# Required action
In the data below, one line contains "Generalized additive models try" and a later one contains "As we can see, this". Print both, with every line between them, exactly and alone.

Data entries
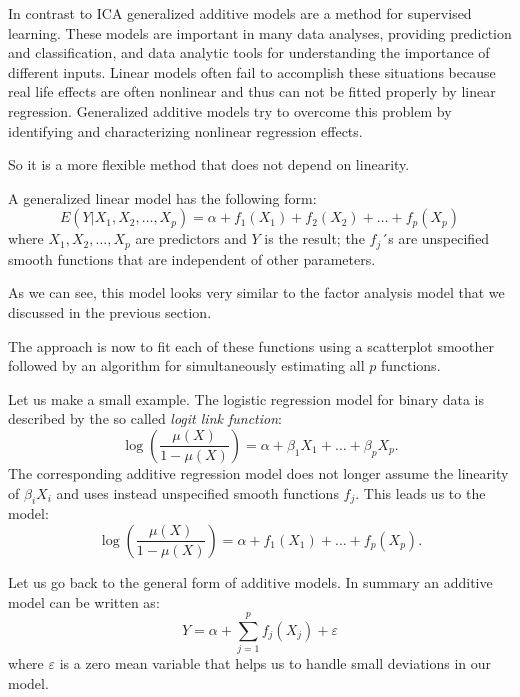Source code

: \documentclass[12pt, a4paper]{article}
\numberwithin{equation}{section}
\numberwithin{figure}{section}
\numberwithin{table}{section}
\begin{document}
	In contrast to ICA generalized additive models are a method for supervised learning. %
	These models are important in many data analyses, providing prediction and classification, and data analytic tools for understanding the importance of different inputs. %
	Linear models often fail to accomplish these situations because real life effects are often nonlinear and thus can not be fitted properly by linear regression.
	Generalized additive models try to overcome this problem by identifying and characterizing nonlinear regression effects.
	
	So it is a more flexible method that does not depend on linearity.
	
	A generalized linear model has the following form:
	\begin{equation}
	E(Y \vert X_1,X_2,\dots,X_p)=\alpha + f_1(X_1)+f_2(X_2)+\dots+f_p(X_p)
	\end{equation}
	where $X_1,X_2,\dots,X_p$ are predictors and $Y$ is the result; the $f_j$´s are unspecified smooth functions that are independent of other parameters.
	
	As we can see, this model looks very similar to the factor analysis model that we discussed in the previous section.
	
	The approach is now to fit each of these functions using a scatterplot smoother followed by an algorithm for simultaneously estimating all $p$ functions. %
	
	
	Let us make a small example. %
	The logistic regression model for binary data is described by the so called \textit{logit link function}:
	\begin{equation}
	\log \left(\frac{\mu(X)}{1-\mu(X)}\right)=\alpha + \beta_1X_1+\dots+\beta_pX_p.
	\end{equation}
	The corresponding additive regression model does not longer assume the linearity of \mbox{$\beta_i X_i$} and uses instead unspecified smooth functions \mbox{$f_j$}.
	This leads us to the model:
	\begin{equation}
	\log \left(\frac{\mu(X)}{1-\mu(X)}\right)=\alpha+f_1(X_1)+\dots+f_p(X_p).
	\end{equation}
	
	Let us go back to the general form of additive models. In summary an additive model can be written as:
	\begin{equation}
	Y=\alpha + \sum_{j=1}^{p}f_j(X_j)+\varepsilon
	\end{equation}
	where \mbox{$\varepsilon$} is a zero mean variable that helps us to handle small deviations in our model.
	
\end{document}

--

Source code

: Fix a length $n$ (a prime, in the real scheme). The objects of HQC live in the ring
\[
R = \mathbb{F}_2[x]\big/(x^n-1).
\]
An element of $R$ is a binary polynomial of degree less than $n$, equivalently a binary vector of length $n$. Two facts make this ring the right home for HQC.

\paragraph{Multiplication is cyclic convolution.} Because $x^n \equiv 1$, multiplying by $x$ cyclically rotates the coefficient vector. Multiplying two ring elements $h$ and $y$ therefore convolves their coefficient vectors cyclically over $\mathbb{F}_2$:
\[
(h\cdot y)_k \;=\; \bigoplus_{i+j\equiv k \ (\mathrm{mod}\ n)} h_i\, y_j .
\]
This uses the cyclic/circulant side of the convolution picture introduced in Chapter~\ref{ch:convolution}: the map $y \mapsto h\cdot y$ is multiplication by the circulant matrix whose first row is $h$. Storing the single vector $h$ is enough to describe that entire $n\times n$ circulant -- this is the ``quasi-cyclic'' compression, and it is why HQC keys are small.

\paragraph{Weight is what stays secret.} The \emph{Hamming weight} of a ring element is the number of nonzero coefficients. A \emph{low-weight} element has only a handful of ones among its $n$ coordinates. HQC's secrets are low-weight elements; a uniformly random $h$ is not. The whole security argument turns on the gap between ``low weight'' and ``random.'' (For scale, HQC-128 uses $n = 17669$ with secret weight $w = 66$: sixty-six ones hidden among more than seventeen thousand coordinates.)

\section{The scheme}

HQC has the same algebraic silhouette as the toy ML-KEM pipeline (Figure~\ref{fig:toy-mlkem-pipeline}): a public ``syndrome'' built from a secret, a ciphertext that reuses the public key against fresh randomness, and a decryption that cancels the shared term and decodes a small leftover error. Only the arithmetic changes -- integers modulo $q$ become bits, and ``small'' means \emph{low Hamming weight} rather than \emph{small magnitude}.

# Problem solution
	Generalized additive models try to overcome this problem by identifying and characterizing nonlinear regression effects.
	
	So it is a more flexible method that does not depend on linearity.
	
	A generalized linear model has the following form:
	\begin{equation}
	E(Y \vert X_1,X_2,\dots,X_p)=\alpha + f_1(X_1)+f_2(X_2)+\dots+f_p(X_p)
	\end{equation}
	where $X_1,X_2,\dots,X_p$ are predictors and $Y$ is the result; the $f_j$´s are unspecified smooth functions that are independent of other parameters.
	
	As we can see, this model looks very similar to the factor analysis model that we discussed in the previous section.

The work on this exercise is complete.